Electrolyte-promoting sports drinks have been the drink of choice on team sidelines and after races for decades. But are they really the best thing to drink after your workout?

Sometimes they are, according to Jonathan Maher, M.D., a board-certified orthopaedic surgeon and sports medicine subspecialist with Carilion Clinic, but it’s not that simple.

“The right post-workout drink depends on your activity,” he explained.

Water is the best choice after most activities, such as after a neighborhood walk, jog or yoga session. In fact, water should be your go-to drink throughout the day, even if you don’t find time to get your workout in.

Dr. Maher suggested drinking throughout the day whether you feel thirsty or not. Water fills you up, rehydrates your cells and helps your kidneys and bowels to function properly, all without caffeine or sweeteners.

Light exercise conveys many health benefits but it doesn’t burn a lot of energy, so the sweeteners found in other drinks add excess calories where they’re not needed.

Sports Drinks
Sports drinks, known by brand names like Gatorade and Powerade, are an appropriate choice for rehydrating following more prolonged and intense aerobic activity, such as running, basketball or soccer—typically any exercise that lasts 60 minutes or longer and is particularly demanding, producing prolonged and intense sweating. Sports drinks contain minerals such as sodium and potassium that are depleted through vigorous exercise.

“We lose electrolytes when we sweat,” said Dr. Maher. “The theory behind sports drinks is to replenish essential minerals faster than our body can restore them on its own.”
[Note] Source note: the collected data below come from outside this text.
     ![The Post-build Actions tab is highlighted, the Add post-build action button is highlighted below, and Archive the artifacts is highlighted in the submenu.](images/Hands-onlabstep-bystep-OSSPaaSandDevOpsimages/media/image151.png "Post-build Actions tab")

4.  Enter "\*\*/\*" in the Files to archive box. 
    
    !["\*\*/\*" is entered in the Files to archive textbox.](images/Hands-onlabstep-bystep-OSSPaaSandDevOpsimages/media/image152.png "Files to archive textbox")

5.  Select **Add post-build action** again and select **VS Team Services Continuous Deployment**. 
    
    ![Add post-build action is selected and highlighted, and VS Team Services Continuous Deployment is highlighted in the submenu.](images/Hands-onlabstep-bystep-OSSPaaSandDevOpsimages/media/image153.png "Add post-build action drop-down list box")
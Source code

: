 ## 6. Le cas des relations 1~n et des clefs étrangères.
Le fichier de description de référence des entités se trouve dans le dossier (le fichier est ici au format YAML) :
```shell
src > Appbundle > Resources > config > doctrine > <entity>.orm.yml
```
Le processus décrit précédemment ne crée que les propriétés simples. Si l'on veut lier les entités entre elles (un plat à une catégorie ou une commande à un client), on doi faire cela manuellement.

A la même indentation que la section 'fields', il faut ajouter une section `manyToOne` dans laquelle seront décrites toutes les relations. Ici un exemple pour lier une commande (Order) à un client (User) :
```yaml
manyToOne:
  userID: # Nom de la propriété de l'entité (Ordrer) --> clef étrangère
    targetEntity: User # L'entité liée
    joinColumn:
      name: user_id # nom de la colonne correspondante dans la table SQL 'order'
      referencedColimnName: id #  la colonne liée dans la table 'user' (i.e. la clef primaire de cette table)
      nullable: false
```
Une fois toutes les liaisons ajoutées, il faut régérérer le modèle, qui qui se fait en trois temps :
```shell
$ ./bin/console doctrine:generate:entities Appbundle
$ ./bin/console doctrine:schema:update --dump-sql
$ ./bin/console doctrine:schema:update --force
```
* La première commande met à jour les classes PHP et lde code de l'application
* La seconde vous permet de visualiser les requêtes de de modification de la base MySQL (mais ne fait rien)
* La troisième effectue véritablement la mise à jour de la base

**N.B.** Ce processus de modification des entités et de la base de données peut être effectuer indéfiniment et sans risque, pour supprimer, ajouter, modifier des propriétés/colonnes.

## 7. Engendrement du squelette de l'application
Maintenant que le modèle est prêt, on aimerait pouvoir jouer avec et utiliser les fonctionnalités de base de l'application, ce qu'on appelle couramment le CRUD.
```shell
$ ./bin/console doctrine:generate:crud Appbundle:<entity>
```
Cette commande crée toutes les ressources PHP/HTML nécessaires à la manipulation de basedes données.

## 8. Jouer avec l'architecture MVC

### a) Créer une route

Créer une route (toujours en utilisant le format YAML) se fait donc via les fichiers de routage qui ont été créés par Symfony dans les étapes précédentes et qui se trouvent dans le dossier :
However, Dr. Maher cautioned against the use of sports drinks following casual exercise.

“The electrolytes contained in sports drinks can improve muscle function and help our body reabsorb the fluids that we drink back into our bloodstream,” he said. “Nevertheless, they are not always the best choice if you are doing anything but a prolonged, intense workout. The additional sodium content can actually be harmful to your body if you have not depleted your reserves during the workout. The typical American diet is already very high in sodium content, and regularly consuming sports drinks can push those levels higher, increasing your risk for high blood pressure and heart disease, among other issues.”

Protein Drinks
Protein-rich drinks—like chocolate milk—can be an excellent choice after intense weight training or high muscle-stress activities like CrossFit. Protein helps muscles heal following exertion, and ingesting protein in liquid form gets those nutrients to your muscles with minimal delay in your digestive system.

"Chocolate milk generally has the ideal carbohydrate to protein ratio," said Christopher John, M.D., a board-certified orthopaedic surgeon and sports medicine subspecialist with Carilion Clinic. "It also contains minerals, such as calcium and vitamin D, which can be deficient in runners. Also, it can cost quite a bit less than commercial replacement drinks, so that's something to consider."

Dr. Maher adds, “A protein drink or snack following an intense muscle stress can be very beneficial for strength gains and workout recovery. When you add chocolate to protein-rich milk, you add additional carbohydrates in the form of sugars that are converted to glycogen and directly support muscle protein repair and growth, and avoid muscle breakdown for energy metabolism.”

Milk drinks and many commercial protein drinks may contain potential allergens, so it’s important to read labels and consult your health care provider if you have concerns or history of an allergy.  

Start With a Full Tank
Perhaps more important than refueling after exercise is pre-fueling, so you are hydrated before you begin. 

“Staying well hydrated is very important for daily life and for athletic performance," explained Dr. Maher. “When the feeling of thirst kicks in, you are already operating at a fluid deficit. You can improve your athletic performance by drinking water throughout your normal daily routine and increasing your fluid intake before the initiation of exercise.”

And that goes for refueling afterward as well. The simplest and least costly option—water—is the best choice for most people and following most workouts.

“Water has been the ultimate sports drink for thousands of years and except in select situations remains your best choice,” said Dr. Maher.